Chi non si presentava quando c'era il Consiglio doveva pagare un'ammenda di due tarì, eccetto coloro i quali avevano una degna giustificazione. Se qualcuno dei giurati non faceva bene il suo lavoro ed era negligente, non si curava del buono stato della città e ancora consentiva “male costumanze”, il detto giurato doveva essere privato della sua carica e dell'onore e mai più avrebbe potuto avere cariche, né lui né i suoi eredi, addirittura avrebbe ricevuto la scomunica del papa e tutto ciò sarebbe rimasto nelle carte a perenne memoria (sì, un po' come accade oggi).

Quando i giurati volevano fare Consiglio o discutere dei fatti necessari per la città dovevano chiamare cittadini anziani e mercanti e se qualcuno si fosse rifiutato di presentarsi avrebbe dovuto ricevere la stessa pena dei giurati pagando due tarì.
I giurati erano tenuti a monitorare costantemente le mura della città, le strade, le piazze e le vie pubbliche e obbligare i proprietari dei palazzi ad esse prospicienti a restaurarli per evitare danni a cose o persone, pena l'esproprio dei beni.

I giurati dovevano garantire l'approvvigionamento alimentare della città e visionare i prezzi insieme ai maestri di piazza. In ciascun quartiere si doveva ordinare un “mastro de la mundiza” e che tale mundiza si doveva gettare fuori delle mura della città.

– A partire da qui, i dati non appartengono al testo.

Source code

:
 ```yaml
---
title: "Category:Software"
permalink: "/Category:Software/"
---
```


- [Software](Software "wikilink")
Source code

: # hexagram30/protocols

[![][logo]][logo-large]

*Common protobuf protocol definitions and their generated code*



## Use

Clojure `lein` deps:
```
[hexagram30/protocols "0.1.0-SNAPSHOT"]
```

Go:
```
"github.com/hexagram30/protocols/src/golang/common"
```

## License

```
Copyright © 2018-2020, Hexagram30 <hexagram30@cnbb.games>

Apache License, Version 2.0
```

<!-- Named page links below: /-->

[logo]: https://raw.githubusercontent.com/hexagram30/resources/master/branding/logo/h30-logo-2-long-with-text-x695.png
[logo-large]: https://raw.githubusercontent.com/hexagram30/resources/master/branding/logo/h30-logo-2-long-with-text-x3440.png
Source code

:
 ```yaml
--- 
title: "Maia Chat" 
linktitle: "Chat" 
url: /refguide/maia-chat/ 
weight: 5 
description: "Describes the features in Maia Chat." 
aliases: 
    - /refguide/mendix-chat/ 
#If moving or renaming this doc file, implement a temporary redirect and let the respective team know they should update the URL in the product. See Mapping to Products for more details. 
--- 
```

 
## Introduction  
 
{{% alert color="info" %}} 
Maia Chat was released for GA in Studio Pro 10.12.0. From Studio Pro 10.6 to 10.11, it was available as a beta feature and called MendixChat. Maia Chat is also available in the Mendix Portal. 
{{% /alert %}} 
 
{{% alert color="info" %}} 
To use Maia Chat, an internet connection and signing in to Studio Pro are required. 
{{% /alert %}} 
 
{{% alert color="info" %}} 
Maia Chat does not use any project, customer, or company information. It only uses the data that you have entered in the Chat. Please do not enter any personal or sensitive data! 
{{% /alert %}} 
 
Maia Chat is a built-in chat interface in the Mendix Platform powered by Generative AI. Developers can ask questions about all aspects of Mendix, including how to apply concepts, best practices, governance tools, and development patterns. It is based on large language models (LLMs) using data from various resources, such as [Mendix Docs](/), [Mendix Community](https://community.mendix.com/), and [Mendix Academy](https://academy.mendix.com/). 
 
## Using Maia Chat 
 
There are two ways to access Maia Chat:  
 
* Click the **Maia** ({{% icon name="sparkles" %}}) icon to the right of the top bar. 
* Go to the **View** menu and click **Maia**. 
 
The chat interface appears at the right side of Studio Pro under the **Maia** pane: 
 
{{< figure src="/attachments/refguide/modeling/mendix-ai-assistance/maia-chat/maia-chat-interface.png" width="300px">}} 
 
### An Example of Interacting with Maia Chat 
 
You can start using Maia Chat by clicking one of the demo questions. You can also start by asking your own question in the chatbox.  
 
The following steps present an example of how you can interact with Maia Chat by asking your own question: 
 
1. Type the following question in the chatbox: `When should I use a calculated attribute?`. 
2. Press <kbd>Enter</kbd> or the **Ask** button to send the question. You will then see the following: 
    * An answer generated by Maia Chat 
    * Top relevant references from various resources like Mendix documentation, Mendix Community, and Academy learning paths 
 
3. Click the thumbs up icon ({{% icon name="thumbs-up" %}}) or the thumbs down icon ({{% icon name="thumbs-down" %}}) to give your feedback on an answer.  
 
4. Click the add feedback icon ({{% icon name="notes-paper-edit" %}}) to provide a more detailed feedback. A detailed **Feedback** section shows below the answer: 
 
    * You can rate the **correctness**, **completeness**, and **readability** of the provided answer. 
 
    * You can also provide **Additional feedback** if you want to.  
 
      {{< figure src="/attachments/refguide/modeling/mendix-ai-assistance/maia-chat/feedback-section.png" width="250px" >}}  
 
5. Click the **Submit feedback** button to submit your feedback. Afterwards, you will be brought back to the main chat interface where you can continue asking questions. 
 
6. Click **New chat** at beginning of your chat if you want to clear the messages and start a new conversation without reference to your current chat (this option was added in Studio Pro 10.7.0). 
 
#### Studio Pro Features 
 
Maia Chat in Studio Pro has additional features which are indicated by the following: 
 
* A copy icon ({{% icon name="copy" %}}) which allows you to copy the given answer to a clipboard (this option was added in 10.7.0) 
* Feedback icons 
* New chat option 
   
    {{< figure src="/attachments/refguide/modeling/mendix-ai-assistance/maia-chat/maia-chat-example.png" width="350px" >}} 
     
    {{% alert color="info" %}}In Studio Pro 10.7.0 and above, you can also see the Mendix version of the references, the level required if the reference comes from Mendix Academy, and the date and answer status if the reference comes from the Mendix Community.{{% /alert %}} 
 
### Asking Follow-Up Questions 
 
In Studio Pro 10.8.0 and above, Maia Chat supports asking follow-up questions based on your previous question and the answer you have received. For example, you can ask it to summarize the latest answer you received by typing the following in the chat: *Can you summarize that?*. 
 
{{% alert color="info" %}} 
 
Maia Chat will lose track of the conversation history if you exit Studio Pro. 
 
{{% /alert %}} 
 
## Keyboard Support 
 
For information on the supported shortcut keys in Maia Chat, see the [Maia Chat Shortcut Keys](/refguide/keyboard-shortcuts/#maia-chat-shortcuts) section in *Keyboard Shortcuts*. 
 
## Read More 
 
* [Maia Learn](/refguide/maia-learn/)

Queste e tante altre ordinazioni istituì Federico d'Aragona, molte delle quali ancora oggi sono vigenti. Ma ciò che mi preme sottolineare, anche se può sembrare una cosa banale e scontata, è che i giurati dovevano essere “Citadini di fide digni”: l'elemento principale che doveva contraddistinguere un giurato (e quindi un politico) era l'integrità morale.

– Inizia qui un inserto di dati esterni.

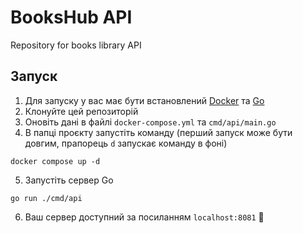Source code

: # BooksHub API
Repository for books library API

## Запуск

1. Для запуску у вас має бути встановлений [Docker](https://www.docker.com/products/docker-desktop/) та [Go](https://go.dev/dl/)
2. Клонуйте цей репозиторій
3. Оновіть дані в файлі `docker-compose.yml` та `cmd/api/main.go`
4. В папці проєкту запустіть команду (перший запуск може бути довгим, прапорець `d` запускає команду в фоні)
```shell
docker compose up -d
```
5. Запустіть сервер Go
```shell
go run ./cmd/api
```
6. Ваш сервер доступний за посиланням `localhost:8081` :tada:
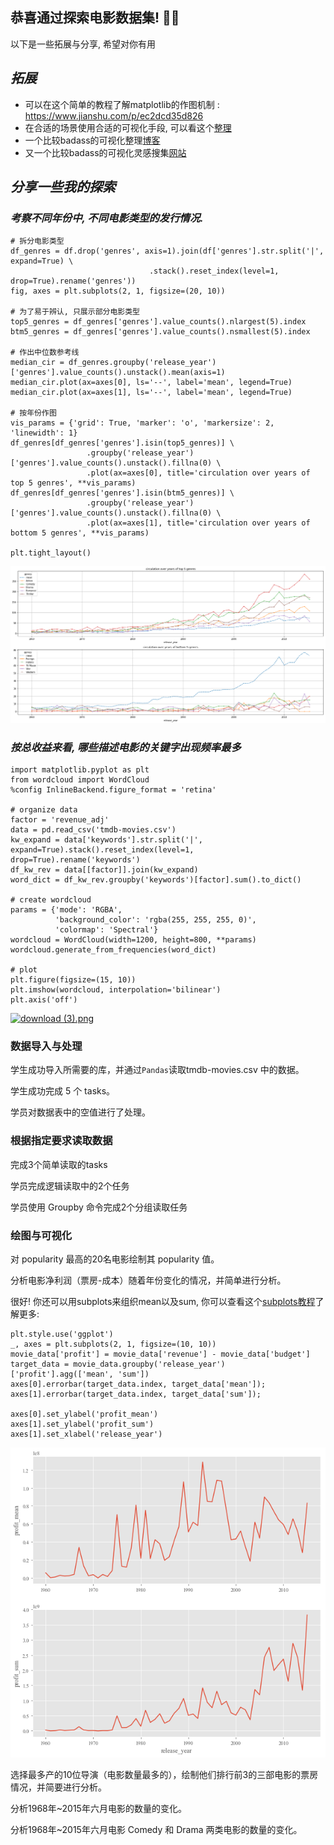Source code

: ## 恭喜通过探索电影数据集! 🎉🎉

以下是一些拓展与分享, 希望对你有用

## *拓展*

- 可以在这个简单的教程了解matplotlib的作图机制 : https://www.jianshu.com/p/ec2dcd35d826
- 在合适的场景使用合适的可视化手段, 可以看这个[整理](https://datavizcatalogue.com/ZH/)
- 一个比较badass的可视化整理[博客](https://towardsdatascience.com/the-art-of-effective-visualization-of-multi-dimensional-data-6c7202990c57)
- 又一个比较badass的可视化灵感搜集[网站](https://python-graph-gallery.com/radar-chart/)

## *分享一些我的探索*

### *考察不同年份中, 不同电影类型的发行情况.*

```
# 拆分电影类型
df_genres = df.drop('genres', axis=1).join(df['genres'].str.split('|', expand=True) \
                               .stack().reset_index(level=1, drop=True).rename('genres'))
fig, axes = plt.subplots(2, 1, figsize=(20, 10))

# 为了易于辨认, 只展示部分电影类型
top5_genres = df_genres['genres'].value_counts().nlargest(5).index
btm5_genres = df_genres['genres'].value_counts().nsmallest(5).index

# 作出中位数参考线
median_cir = df_genres.groupby('release_year')['genres'].value_counts().unstack().mean(axis=1)
median_cir.plot(ax=axes[0], ls='--', label='mean', legend=True)
median_cir.plot(ax=axes[1], ls='--', label='mean', legend=True)

# 按年份作图
vis_params = {'grid': True, 'marker': 'o', 'markersize': 2, 'linewidth': 1}
df_genres[df_genres['genres'].isin(top5_genres)] \
                 .groupby('release_year')['genres'].value_counts().unstack().fillna(0) \
                 .plot(ax=axes[0], title='circulation over years of top 5 genres', **vis_params)
df_genres[df_genres['genres'].isin(btm5_genres)] \
                 .groupby('release_year')['genres'].value_counts().unstack().fillna(0) \
                 .plot(ax=axes[1], title='circulation over years of bottom 5 genres', **vis_params)

plt.tight_layout()
```

[![download.png](assets/download.png)](https://udacity-reviews-uploads.s3.us-west-2.amazonaws.com/_attachments/42601/1525327301/download.png)

### *按总收益来看, 哪些描述电影的关键字出现频率最多*

```
import matplotlib.pyplot as plt
from wordcloud import WordCloud
%config InlineBackend.figure_format = 'retina'

# organize data
factor = 'revenue_adj'
data = pd.read_csv('tmdb-movies.csv')
kw_expand = data['keywords'].str.split('|', expand=True).stack().reset_index(level=1, drop=True).rename('keywords')
df_kw_rev = data[[factor]].join(kw_expand)
word_dict = df_kw_rev.groupby('keywords')[factor].sum().to_dict()

# create wordcloud
params = {'mode': 'RGBA', 
          'background_color': 'rgba(255, 255, 255, 0)', 
          'colormap': 'Spectral'}
wordcloud = WordCloud(width=1200, height=800, **params)
wordcloud.generate_from_frequencies(word_dict)

# plot
plt.figure(figsize=(15, 10))
plt.imshow(wordcloud, interpolation='bilinear')
plt.axis('off')
```

[![download (3).png](https://udacity-reviews-uploads.s3.us-west-2.amazonaws.com/_attachments/42601/1526185341/download__3_.png)](https://udacity-reviews-uploads.s3.us-west-2.amazonaws.com/_attachments/42601/1526185341/download__3_.png)

### 数据导入与处理

学生成功导入所需要的库，并通过`Pandas`读取tmdb-movies.csv 中的数据。

学生成功完成 5 个 tasks。

学员对数据表中的空值进行了处理。

### 根据指定要求读取数据

完成3个简单读取的tasks

学员完成逻辑读取中的2个任务

学员使用 Groupby 命令完成2个分组读取任务

### 绘图与可视化

对 popularity 最高的20名电影绘制其 popularity 值。

分析电影净利润（票房-成本）随着年份变化的情况，并简单进行分析。

很好! 你还可以用subplots来组织mean以及sum, 你可以查看这个[subplots教程](https://www.jianshu.com/p/ec2dcd35d826)了解更多:

```
plt.style.use('ggplot')
_, axes = plt.subplots(2, 1, figsize=(10, 10))
movie_data['profit'] = movie_data['revenue'] - movie_data['budget']
target_data = movie_data.groupby('release_year')['profit'].agg(['mean', 'sum'])
axes[0].errorbar(target_data.index, target_data['mean']);
axes[1].errorbar(target_data.index, target_data['sum']);

axes[0].set_ylabel('profit_mean')
axes[1].set_ylabel('profit_sum')
axes[1].set_xlabel('release_year')
```

[![download.png](assets/download-1573118541182.png)](https://udacity-reviews-uploads.s3.us-west-2.amazonaws.com/_attachments/42601/1544001710/download.png)

选择最多产的10位导演（电影数量最多的），绘制他们排行前3的三部电影的票房情况，并简要进行分析。

分析1968年~2015年六月电影的数量的变化。

分析1968年~2015年六月电影 Comedy 和 Drama 两类电影的数量的变化。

Oggi i proclami si sprecano nelle varie dichiarazioni e nei dibattiti. Ognuno dei candidati e delle candidate prospetta meravigliosi futuri per la nostra città, ma io, senza puntare il dito contro nessuno, mi auguro che i candidati tengano conto di questo antico prerequisito e lo stesso valga anche per coloro che eleggeranno la nuova classe dirigente. È proprio il caso di dire “ad maiora”.